Contudo, muita gente, antes e agora, acreditava, e ainda acredita, na existência literal de bruxas. Nem todos no mundo cristão passaram por secularização e pelas mudanças revolucionárias em estruturas políticas ou aceitaram a crença de que os cidadãos modernos deveriam se dedicar mais à sociedade que à religião. O cristianismo teve expansão global na era das colonizações do fim do século XVIII até o século XX, e seus missionários e seguidores levaram consigo, de maneira deliberada ou não, a imagem demonológica da bruxa. Encontraram pessoas crentes em muitas outras espécies de bruxaria e magia em todos os continentes, culturas e religiões e as converteram, geralmente acrescentando a demonologia às crenças indígenas. Não existe consenso mundial, portanto, de que as bruxas não mais existem.

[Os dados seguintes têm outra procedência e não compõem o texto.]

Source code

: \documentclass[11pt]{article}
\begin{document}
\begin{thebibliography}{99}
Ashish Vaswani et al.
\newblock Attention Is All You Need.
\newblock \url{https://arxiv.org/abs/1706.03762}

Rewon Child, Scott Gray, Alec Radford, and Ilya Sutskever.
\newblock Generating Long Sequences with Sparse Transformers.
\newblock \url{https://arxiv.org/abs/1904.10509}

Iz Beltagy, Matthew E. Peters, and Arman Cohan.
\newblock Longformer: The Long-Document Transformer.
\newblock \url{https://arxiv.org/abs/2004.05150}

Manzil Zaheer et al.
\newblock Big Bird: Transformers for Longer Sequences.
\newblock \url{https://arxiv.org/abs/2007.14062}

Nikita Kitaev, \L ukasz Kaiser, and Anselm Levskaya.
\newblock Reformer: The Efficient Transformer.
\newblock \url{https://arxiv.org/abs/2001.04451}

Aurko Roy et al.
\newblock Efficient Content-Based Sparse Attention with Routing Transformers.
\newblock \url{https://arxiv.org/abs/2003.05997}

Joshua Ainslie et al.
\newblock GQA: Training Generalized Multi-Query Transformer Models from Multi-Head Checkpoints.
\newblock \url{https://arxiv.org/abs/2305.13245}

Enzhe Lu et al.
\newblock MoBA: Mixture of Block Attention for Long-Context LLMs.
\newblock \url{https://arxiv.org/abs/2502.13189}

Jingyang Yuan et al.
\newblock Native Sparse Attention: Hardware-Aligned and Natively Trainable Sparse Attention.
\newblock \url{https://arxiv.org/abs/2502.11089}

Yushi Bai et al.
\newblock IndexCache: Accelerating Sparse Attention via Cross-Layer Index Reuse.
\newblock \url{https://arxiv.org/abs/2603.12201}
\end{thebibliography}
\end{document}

A Parte 3 do livro conclui o percurso da bruxaria na história, explorando o significado das bruxas reais e metafóricas e dos julgamentos delas em dois continentes: África e América do Norte. Em algumas partes do mundo, mesmo hoje, a prática de perseguir com vigor uma vizinha vista como demoníaca ou suspeita de praticar bruxaria é perturbadoramente comum; o exílio, a prisão ou a execução das bruxas após os julgamentos oficiais ou não oficiais são muito verdadeiros. Enquanto isso, outras pessoas gostam de se identificar como “bruxas” porque seguem religiões pagãs modernas, convictas de que são reais, às vezes como ferramenta eficaz contra inimigos políticos e, frequentemente, como fé no empoderamento pessoal. Esses indivíduos também são submetidos à perseguição. Em todas essas formas, as bruxas sempre foram objeto de fascínio aos historiadores, mas, muitas vezes, aparecem em estudos acadêmicos apenas para ilustrar uma teoria acerca da escolha das pessoas suspeitas. As circunstâncias e as histórias de vida dessas pessoas comuns como eu ou você costumam ser ignoradas. Por isso, este livro tem o objetivo de narrar as histórias das bruxas acusadas sob a própria perspectiva, acrescentando informações recém-pesquisadas sobre suas origens e suas famílias, suas crenças, suas esperanças e seus medos, ou seja, os históricos dessas pessoas, não de seus perseguidores. Veremos o que acontece com elas nos contextos social, político e econômico, mas a ênfase será em suas experiências. Os julgamentos de bruxas têm o objetivo de impor poder sobre os outros: ferir, silenciar, julgar e matar. Se não sentirmos essa dor nem o
que ela desencadeia, não conseguiremos compreender a ilegitimidade, o terrível erro, da perseguição. Se não a sentirmos, como poderemos lutar contra ela? Portanto, sempre que posso, aproximo-me das acusadas, chamo-as pelos nomes verdadeiros, imagino o que teriam visto, ouvido, sentido ou pensado. Particularmente, o histórico das mulheres é considerado, às vezes, irrevogável. Mas nem sempre. Há lacunas em nosso conhecimento das experiências das mulheres, sobretudo pelo fato de que os registros nos tribunais eram escritos por homens condenados pela sociedade a crenças misóginas que não se importavam muito com a vida de quem eles mesmos condenavam. Entretanto, algumas dessas lacunas podem ser preenchidas por mais pesquisa ou pelo pensamento criativo. Esta não é uma história de especulação; as fontes, incluindo registros originais e estudos especializados, aparecem nas notas. Fortalecido com essas pesquisas, o livro tem como meta devolver às pessoas acusadas uma identidade diferente da de “bruxo” ou “bruxa”, permitindo ao leitor que também a descubra e a conheça.7
até hoje, as bruxas continuam sendo alvo do medo das pessoas, a personificação do outro; e os julgamentos de bruxas ainda são um mecanismo útil para quem está no poder. À medida que alguns grupos marginalizados vêm ganhando alavancagem nos últimos três séculos, a imagem da bruxa persiste como ferramenta útil para sua supressão, e as notícias de julgamentos de bruxas são cada vez mais comuns. Espero que, até terminar a leitura deste livro, você saiba reconhecer uma bruxa e ficar do lado dela contra o acusador, o inquisidor, o juiz e o caçador de bruxas. A compreensão da história e dos hábitos de perseguição tem vital importância hoje, pois ainda vemos bruxas sendo julgadas.